(Stored entries)
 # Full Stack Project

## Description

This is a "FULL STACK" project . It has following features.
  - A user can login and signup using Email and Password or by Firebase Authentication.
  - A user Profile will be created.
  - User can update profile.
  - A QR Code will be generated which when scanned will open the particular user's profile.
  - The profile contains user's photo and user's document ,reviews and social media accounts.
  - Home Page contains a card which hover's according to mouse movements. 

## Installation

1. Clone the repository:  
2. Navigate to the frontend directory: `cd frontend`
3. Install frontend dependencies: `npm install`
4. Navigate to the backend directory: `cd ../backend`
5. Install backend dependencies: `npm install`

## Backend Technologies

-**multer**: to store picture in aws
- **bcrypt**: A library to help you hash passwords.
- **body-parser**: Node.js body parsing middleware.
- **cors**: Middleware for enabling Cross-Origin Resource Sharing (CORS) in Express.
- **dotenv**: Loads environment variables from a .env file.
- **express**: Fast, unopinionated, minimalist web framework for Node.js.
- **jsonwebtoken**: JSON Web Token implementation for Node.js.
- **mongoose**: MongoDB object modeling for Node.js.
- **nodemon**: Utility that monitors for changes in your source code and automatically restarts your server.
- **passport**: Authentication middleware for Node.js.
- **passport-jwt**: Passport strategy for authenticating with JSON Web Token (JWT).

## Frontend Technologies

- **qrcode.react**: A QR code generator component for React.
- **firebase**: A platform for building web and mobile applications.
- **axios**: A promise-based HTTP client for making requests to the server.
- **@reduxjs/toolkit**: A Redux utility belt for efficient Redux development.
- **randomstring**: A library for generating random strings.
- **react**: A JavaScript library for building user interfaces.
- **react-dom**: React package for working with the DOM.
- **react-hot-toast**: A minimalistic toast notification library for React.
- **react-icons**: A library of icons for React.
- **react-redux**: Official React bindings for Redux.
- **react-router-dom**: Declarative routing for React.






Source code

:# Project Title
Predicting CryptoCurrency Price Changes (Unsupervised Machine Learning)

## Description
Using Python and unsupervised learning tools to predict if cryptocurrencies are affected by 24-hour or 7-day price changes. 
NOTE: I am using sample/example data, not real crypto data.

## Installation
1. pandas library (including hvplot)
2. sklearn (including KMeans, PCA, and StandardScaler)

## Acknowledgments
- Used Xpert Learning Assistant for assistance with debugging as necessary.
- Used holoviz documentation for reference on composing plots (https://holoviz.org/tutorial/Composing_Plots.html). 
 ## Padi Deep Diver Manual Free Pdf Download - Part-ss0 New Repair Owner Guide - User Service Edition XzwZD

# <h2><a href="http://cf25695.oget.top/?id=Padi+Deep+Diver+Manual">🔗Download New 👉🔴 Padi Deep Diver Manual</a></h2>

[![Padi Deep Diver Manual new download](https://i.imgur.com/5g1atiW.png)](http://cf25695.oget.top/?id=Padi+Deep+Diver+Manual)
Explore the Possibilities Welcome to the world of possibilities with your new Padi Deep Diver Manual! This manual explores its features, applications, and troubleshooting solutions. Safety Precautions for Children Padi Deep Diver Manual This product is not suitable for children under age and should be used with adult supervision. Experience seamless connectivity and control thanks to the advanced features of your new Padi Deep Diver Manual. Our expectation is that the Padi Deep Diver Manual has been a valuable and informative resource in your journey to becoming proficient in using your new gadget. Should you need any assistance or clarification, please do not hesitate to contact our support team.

TASK ITEM:
Stop at the line containing "- **react**: A". Please print exactly every line before it from the start of the records, plus that line itself, and nothing else.

EXERCISE ANSWER:
 # Full Stack Project

## Description

This is a "FULL STACK" project . It has following features.
  - A user can login and signup using Email and Password or by Firebase Authentication.
  - A user Profile will be created.
  - User can update profile.
  - A QR Code will be generated which when scanned will open the particular user's profile.
  - The profile contains user's photo and user's document ,reviews and social media accounts.
  - Home Page contains a card which hover's according to mouse movements. 

## Installation

1. Clone the repository:  
2. Navigate to the frontend directory: `cd frontend`
3. Install frontend dependencies: `npm install`
4. Navigate to the backend directory: `cd ../backend`
5. Install backend dependencies: `npm install`

## Backend Technologies

-**multer**: to store picture in aws
- **bcrypt**: A library to help you hash passwords.
- **body-parser**: Node.js body parsing middleware.
- **cors**: Middleware for enabling Cross-Origin Resource Sharing (CORS) in Express.
- **dotenv**: Loads environment variables from a .env file.
- **express**: Fast, unopinionated, minimalist web framework for Node.js.
- **jsonwebtoken**: JSON Web Token implementation for Node.js.
- **mongoose**: MongoDB object modeling for Node.js.
- **nodemon**: Utility that monitors for changes in your source code and automatically restarts your server.
- **passport**: Authentication middleware for Node.js.
- **passport-jwt**: Passport strategy for authenticating with JSON Web Token (JWT).

## Frontend Technologies

- **qrcode.react**: A QR code generator component for React.
- **firebase**: A platform for building web and mobile applications.
- **axios**: A promise-based HTTP client for making requests to the server.
- **@reduxjs/toolkit**: A Redux utility belt for efficient Redux development.
- **randomstring**: A library for generating random strings.
- **react**: A JavaScript library for building user interfaces.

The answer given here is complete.